Welcome to parity in the NHL, when the difference between first and a bubble team is as little as five points in some divisions.

With seven points in this latest five-game stretch, the Leafs continue to never go below six points. Much more importantly, they’ve never dipped below four points in any given set of five games. They’ve had neither a big losing streak, nor a big winning streak.

The Hockey Reference chart is one of my favourite ways to visualize a season:

Hockey Reference

Check out the streaky Sabres, to see the difference between a consistent team and one that is a little more volatile. Is consistency better? On the one hand, they don’t take away the points you’ve already got, so who cares? On the other hand, the real thing to look for is wins or losses in one-goal games.

Last time in the five-game process, I talked about PDO and how people see that as luck and assume it will regress on a schedule they can predict like the weather. As soon as you start talking about things like variance and random chance, hockey fans turn into Vegas regulars wearing their lucky shirt at the craps table and imagining chance is something you control. But the reality is there are particular areas of hockey were randomness (luck) holds more sway.

Close games are often decided by luck. If a team wins or loses a lot in shootouts, overtime or one-goal regulation wins, the results could be very lucky or unlucky and not reflective at all of their quality. The Leafs are second in ROW while the Sabres are 11th in the league right now, so the Sabres have got more points from overtime losses. They’ve had more one-goal wins too, with nine wins in their 10-game streak coming in one-goal games.

No matter how you slice it, the Leafs are winning a lot, and have a very firm grip on a standings spot near the top of the league.

Last year the Leafs didn’t get to 48 points until game 39, so we now have real separation in the year-over-year results. For all the talk on the TV broadcasts about how the Leafs have been struggling, or the other teams have figured out the power play or any of the other stories woven around ordinary variance in results, it’s all been pretty steady.

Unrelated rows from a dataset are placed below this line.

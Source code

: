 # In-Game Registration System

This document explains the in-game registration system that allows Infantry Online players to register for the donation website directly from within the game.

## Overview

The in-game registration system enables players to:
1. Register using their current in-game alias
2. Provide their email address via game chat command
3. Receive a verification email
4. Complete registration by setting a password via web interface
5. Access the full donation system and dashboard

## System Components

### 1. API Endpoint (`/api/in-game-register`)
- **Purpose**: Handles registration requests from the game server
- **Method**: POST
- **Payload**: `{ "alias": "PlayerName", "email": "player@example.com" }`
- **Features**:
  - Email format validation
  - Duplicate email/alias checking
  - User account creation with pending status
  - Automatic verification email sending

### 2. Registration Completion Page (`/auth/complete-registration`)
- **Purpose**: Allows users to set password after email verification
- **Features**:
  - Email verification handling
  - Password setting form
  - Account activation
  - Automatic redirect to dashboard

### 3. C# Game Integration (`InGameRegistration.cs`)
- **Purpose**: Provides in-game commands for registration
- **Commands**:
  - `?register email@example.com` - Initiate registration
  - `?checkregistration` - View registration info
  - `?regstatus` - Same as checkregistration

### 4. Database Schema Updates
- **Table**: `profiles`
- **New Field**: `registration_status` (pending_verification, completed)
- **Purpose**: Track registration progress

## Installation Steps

Toronto is now in ninth place in the league in score and venue adjusted five-on-five Corsi with 51.47 per cent. If we combine the last two seasons with this one for all teams, they’re in 14th place with 50.87. Let’s round those numbers off, and you get 51 both times. Parity in the NHL means that the number of teams at 50 to 51 per cent shot share is usually 10 and they comprise the middle third of the league. Assigning meaning to rankings within that clump of teams that you need tenths and hundreds of a percentage point to achieve is not going to help you understand which team is better than the others.

At this point in the season, however, we can safely say the Leafs are very likely to finish up with a 51 per cent Corsi.

Next 5 Games

The next five games take a long time to play with the holiday breaks, but also include two sets of back-to-backs.

The first two are a back-to-back set tomorrow and Sunday at home. First come the Rangers, the team with the least ROW, even though they are 11th from the bottom in points. Next comes the Red Wings, who are tied in points with the Rangers, but win more games on merit.

After Christmas the Leafs play Columbus on December 28, and I have to wonder if we’ll be tired of Nutcracker Cannon Doll jokes by then. That’s another back-to-back, this time with travel home to play the Islanders on Saturday night in Toronto.

There is then another long break as the Leafs don’t play outdoors on New Year’s Day (yay!), but rather they sit and wait for the Wild to show up for a 2 p.m. game on January 3. The SBA is expected to be full of school kids like last year’s daytime game against Carolina. It should be fun and loud, but too bad for you if you’re at work that day.

So that five game set has some games against very poor opponents, and two good ones. It’s still five winnable games, even if the schedule is a bit strange. All games are winnable for the Leafs.

We’ll check back in on the process in January, and see how the holiday season treated the Leafs.